**EXERCISE INPUT**
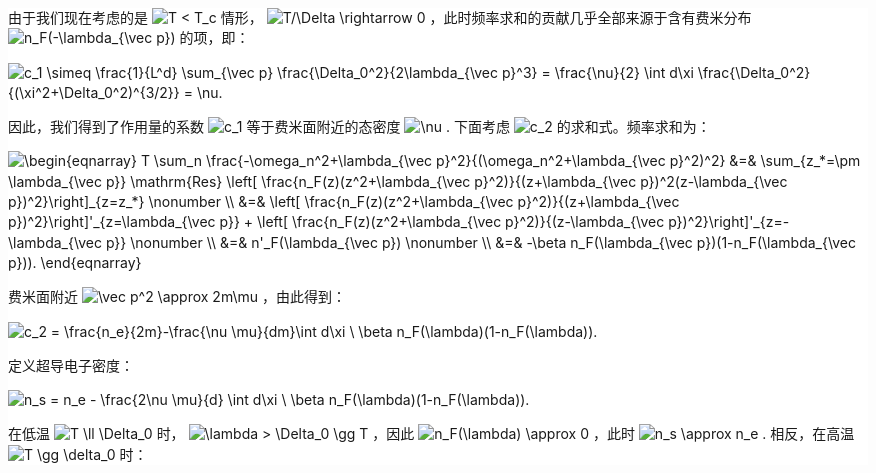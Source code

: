 由于我们现在考虑的是  <img src="https://www.zhihu.com/equation?tex=T < T_c" alt="T < T_c" class="ee_img tr_noresize" eeimg="1">  情形， <img src="https://www.zhihu.com/equation?tex= T/\Delta \rightarrow 0" alt=" T/\Delta \rightarrow 0" class="ee_img tr_noresize" eeimg="1"> ，此时频率求和的贡献几乎全部来源于含有费米分布  <img src="https://www.zhihu.com/equation?tex=n_F(-\lambda_{\vec p})" alt="n_F(-\lambda_{\vec p})" class="ee_img tr_noresize" eeimg="1">  的项，即：


<img src="https://www.zhihu.com/equation?tex=c_1 \simeq \frac{1}{L^d} \sum_{\vec p} \frac{\Delta_0^2}{2\lambda_{\vec p}^3}
	= \frac{\nu}{2} \int d\xi \frac{\Delta_0^2}{(\xi^2+\Delta_0^2)^{3/2}}
	= \nu.
" alt="c_1 \simeq \frac{1}{L^d} \sum_{\vec p} \frac{\Delta_0^2}{2\lambda_{\vec p}^3}
	= \frac{\nu}{2} \int d\xi \frac{\Delta_0^2}{(\xi^2+\Delta_0^2)^{3/2}}
	= \nu.
" class="ee_img tr_noresize" eeimg="1">

因此，我们得到了作用量的系数  <img src="https://www.zhihu.com/equation?tex=c_1" alt="c_1" class="ee_img tr_noresize" eeimg="1">  等于费米面附近的态密度  <img src="https://www.zhihu.com/equation?tex=\nu" alt="\nu" class="ee_img tr_noresize" eeimg="1"> . 下面考虑  <img src="https://www.zhihu.com/equation?tex=c_2" alt="c_2" class="ee_img tr_noresize" eeimg="1">  的求和式。频率求和为：


<img src="https://www.zhihu.com/equation?tex=\begin{eqnarray}
	T \sum_n \frac{-\omega_n^2+\lambda_{\vec p}^2}{(\omega_n^2+\lambda_{\vec p}^2)^2}
	&=& \sum_{z_*=\pm \lambda_{\vec p}} \mathrm{Res} \left[ \frac{n_F(z)(z^2+\lambda_{\vec p}^2)}{(z+\lambda_{\vec p})^2(z-\lambda_{\vec p})^2}\right]_{z=z_*} \nonumber \\
	&=& \left[ \frac{n_F(z)(z^2+\lambda_{\vec p}^2)}{(z+\lambda_{\vec p})^2}\right]'_{z=\lambda_{\vec p}} + \left[ \frac{n_F(z)(z^2+\lambda_{\vec p}^2)}{(z-\lambda_{\vec p})^2}\right]'_{z=-\lambda_{\vec p}} \nonumber \\
	&=& n'_F(\lambda_{\vec p}) \nonumber \\
	&=& -\beta n_F(\lambda_{\vec p})(1-n_F(\lambda_{\vec p})).
\end{eqnarray}
" alt="\begin{eqnarray}
	T \sum_n \frac{-\omega_n^2+\lambda_{\vec p}^2}{(\omega_n^2+\lambda_{\vec p}^2)^2}
	&=& \sum_{z_*=\pm \lambda_{\vec p}} \mathrm{Res} \left[ \frac{n_F(z)(z^2+\lambda_{\vec p}^2)}{(z+\lambda_{\vec p})^2(z-\lambda_{\vec p})^2}\right]_{z=z_*} \nonumber \\
	&=& \left[ \frac{n_F(z)(z^2+\lambda_{\vec p}^2)}{(z+\lambda_{\vec p})^2}\right]'_{z=\lambda_{\vec p}} + \left[ \frac{n_F(z)(z^2+\lambda_{\vec p}^2)}{(z-\lambda_{\vec p})^2}\right]'_{z=-\lambda_{\vec p}} \nonumber \\
	&=& n'_F(\lambda_{\vec p}) \nonumber \\
	&=& -\beta n_F(\lambda_{\vec p})(1-n_F(\lambda_{\vec p})).
\end{eqnarray}
" class="ee_img tr_noresize" eeimg="1">

费米面附近  <img src="https://www.zhihu.com/equation?tex=\vec p^2 \approx 2m\mu" alt="\vec p^2 \approx 2m\mu" class="ee_img tr_noresize" eeimg="1"> ，由此得到：


<img src="https://www.zhihu.com/equation?tex=c_2 = \frac{n_e}{2m}-\frac{\nu \mu}{dm}\int d\xi \ \beta n_F(\lambda)(1-n_F(\lambda)).
" alt="c_2 = \frac{n_e}{2m}-\frac{\nu \mu}{dm}\int d\xi \ \beta n_F(\lambda)(1-n_F(\lambda)).
" class="ee_img tr_noresize" eeimg="1">

定义超导电子密度：


<img src="https://www.zhihu.com/equation?tex=n_s = n_e - \frac{2\nu \mu}{d} \int d\xi \ \beta n_F(\lambda)(1-n_F(\lambda)).
" alt="n_s = n_e - \frac{2\nu \mu}{d} \int d\xi \ \beta n_F(\lambda)(1-n_F(\lambda)).
" class="ee_img tr_noresize" eeimg="1">

在低温  <img src="https://www.zhihu.com/equation?tex=T \ll \Delta_0" alt="T \ll \Delta_0" class="ee_img tr_noresize" eeimg="1">  时， <img src="https://www.zhihu.com/equation?tex=\lambda > \Delta_0 \gg T" alt="\lambda > \Delta_0 \gg T" class="ee_img tr_noresize" eeimg="1"> ，因此  <img src="https://www.zhihu.com/equation?tex=n_F(\lambda) \approx 0" alt="n_F(\lambda) \approx 0" class="ee_img tr_noresize" eeimg="1"> ，此时  <img src="https://www.zhihu.com/equation?tex=n_s \approx n_e" alt="n_s \approx n_e" class="ee_img tr_noresize" eeimg="1"> . 相反，在高温  <img src="https://www.zhihu.com/equation?tex=T \gg \delta_0" alt="T \gg \delta_0" class="ee_img tr_noresize" eeimg="1">  时：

**ACTION ITEM**
The copy must reproduce every entry exactly while excluding all pictures.

**RESULT OF THE EXERCISE**
Source code

: 由于我们现在考虑的是  <img src="https://www.zhihu.com/equation?tex=T < T_c" alt="T < T_c" class="ee_img tr_noresize" eeimg="1">  情形， <img src="https://www.zhihu.com/equation?tex= T/\Delta \rightarrow 0" alt=" T/\Delta \rightarrow 0" class="ee_img tr_noresize" eeimg="1"> ，此时频率求和的贡献几乎全部来源于含有费米分布  <img src="https://www.zhihu.com/equation?tex=n_F(-\lambda_{\vec p})" alt="n_F(-\lambda_{\vec p})" class="ee_img tr_noresize" eeimg="1">  的项，即：


<img src="https://www.zhihu.com/equation?tex=c_1 \simeq \frac{1}{L^d} \sum_{\vec p} \frac{\Delta_0^2}{2\lambda_{\vec p}^3}
	= \frac{\nu}{2} \int d\xi \frac{\Delta_0^2}{(\xi^2+\Delta_0^2)^{3/2}}
	= \nu.
" alt="c_1 \simeq \frac{1}{L^d} \sum_{\vec p} \frac{\Delta_0^2}{2\lambda_{\vec p}^3}
	= \frac{\nu}{2} \int d\xi \frac{\Delta_0^2}{(\xi^2+\Delta_0^2)^{3/2}}
	= \nu.
" class="ee_img tr_noresize" eeimg="1">

因此，我们得到了作用量的系数  <img src="https://www.zhihu.com/equation?tex=c_1" alt="c_1" class="ee_img tr_noresize" eeimg="1">  等于费米面附近的态密度  <img src="https://www.zhihu.com/equation?tex=\nu" alt="\nu" class="ee_img tr_noresize" eeimg="1"> . 下面考虑  <img src="https://www.zhihu.com/equation?tex=c_2" alt="c_2" class="ee_img tr_noresize" eeimg="1">  的求和式。频率求和为：


<img src="https://www.zhihu.com/equation?tex=\begin{eqnarray}
	T \sum_n \frac{-\omega_n^2+\lambda_{\vec p}^2}{(\omega_n^2+\lambda_{\vec p}^2)^2}
	&=& \sum_{z_*=\pm \lambda_{\vec p}} \mathrm{Res} \left[ \frac{n_F(z)(z^2+\lambda_{\vec p}^2)}{(z+\lambda_{\vec p})^2(z-\lambda_{\vec p})^2}\right]_{z=z_*} \nonumber \\
	&=& \left[ \frac{n_F(z)(z^2+\lambda_{\vec p}^2)}{(z+\lambda_{\vec p})^2}\right]'_{z=\lambda_{\vec p}} + \left[ \frac{n_F(z)(z^2+\lambda_{\vec p}^2)}{(z-\lambda_{\vec p})^2}\right]'_{z=-\lambda_{\vec p}} \nonumber \\
	&=& n'_F(\lambda_{\vec p}) \nonumber \\
	&=& -\beta n_F(\lambda_{\vec p})(1-n_F(\lambda_{\vec p})).
\end{eqnarray}
" alt="\begin{eqnarray}
	T \sum_n \frac{-\omega_n^2+\lambda_{\vec p}^2}{(\omega_n^2+\lambda_{\vec p}^2)^2}
	&=& \sum_{z_*=\pm \lambda_{\vec p}} \mathrm{Res} \left[ \frac{n_F(z)(z^2+\lambda_{\vec p}^2)}{(z+\lambda_{\vec p})^2(z-\lambda_{\vec p})^2}\right]_{z=z_*} \nonumber \\
	&=& \left[ \frac{n_F(z)(z^2+\lambda_{\vec p}^2)}{(z+\lambda_{\vec p})^2}\right]'_{z=\lambda_{\vec p}} + \left[ \frac{n_F(z)(z^2+\lambda_{\vec p}^2)}{(z-\lambda_{\vec p})^2}\right]'_{z=-\lambda_{\vec p}} \nonumber \\
	&=& n'_F(\lambda_{\vec p}) \nonumber \\
	&=& -\beta n_F(\lambda_{\vec p})(1-n_F(\lambda_{\vec p})).
\end{eqnarray}
" class="ee_img tr_noresize" eeimg="1">

费米面附近  <img src="https://www.zhihu.com/equation?tex=\vec p^2 \approx 2m\mu" alt="\vec p^2 \approx 2m\mu" class="ee_img tr_noresize" eeimg="1"> ，由此得到：


<img src="https://www.zhihu.com/equation?tex=c_2 = \frac{n_e}{2m}-\frac{\nu \mu}{dm}\int d\xi \ \beta n_F(\lambda)(1-n_F(\lambda)).
" alt="c_2 = \frac{n_e}{2m}-\frac{\nu \mu}{dm}\int d\xi \ \beta n_F(\lambda)(1-n_F(\lambda)).
" class="ee_img tr_noresize" eeimg="1">

定义超导电子密度：


<img src="https://www.zhihu.com/equation?tex=n_s = n_e - \frac{2\nu \mu}{d} \int d\xi \ \beta n_F(\lambda)(1-n_F(\lambda)).
" alt="n_s = n_e - \frac{2\nu \mu}{d} \int d\xi \ \beta n_F(\lambda)(1-n_F(\lambda)).
" class="ee_img tr_noresize" eeimg="1">

在低温  <img src="https://www.zhihu.com/equation?tex=T \ll \Delta_0" alt="T \ll \Delta_0" class="ee_img tr_noresize" eeimg="1">  时， <img src="https://www.zhihu.com/equation?tex=\lambda > \Delta_0 \gg T" alt="\lambda > \Delta_0 \gg T" class="ee_img tr_noresize" eeimg="1"> ，因此  <img src="https://www.zhihu.com/equation?tex=n_F(\lambda) \approx 0" alt="n_F(\lambda) \approx 0" class="ee_img tr_noresize" eeimg="1"> ，此时  <img src="https://www.zhihu.com/equation?tex=n_s \approx n_e" alt="n_s \approx n_e" class="ee_img tr_noresize" eeimg="1"> . 相反，在高温  <img src="https://www.zhihu.com/equation?tex=T \gg \delta_0" alt="T \gg \delta_0" class="ee_img tr_noresize" eeimg="1">  时：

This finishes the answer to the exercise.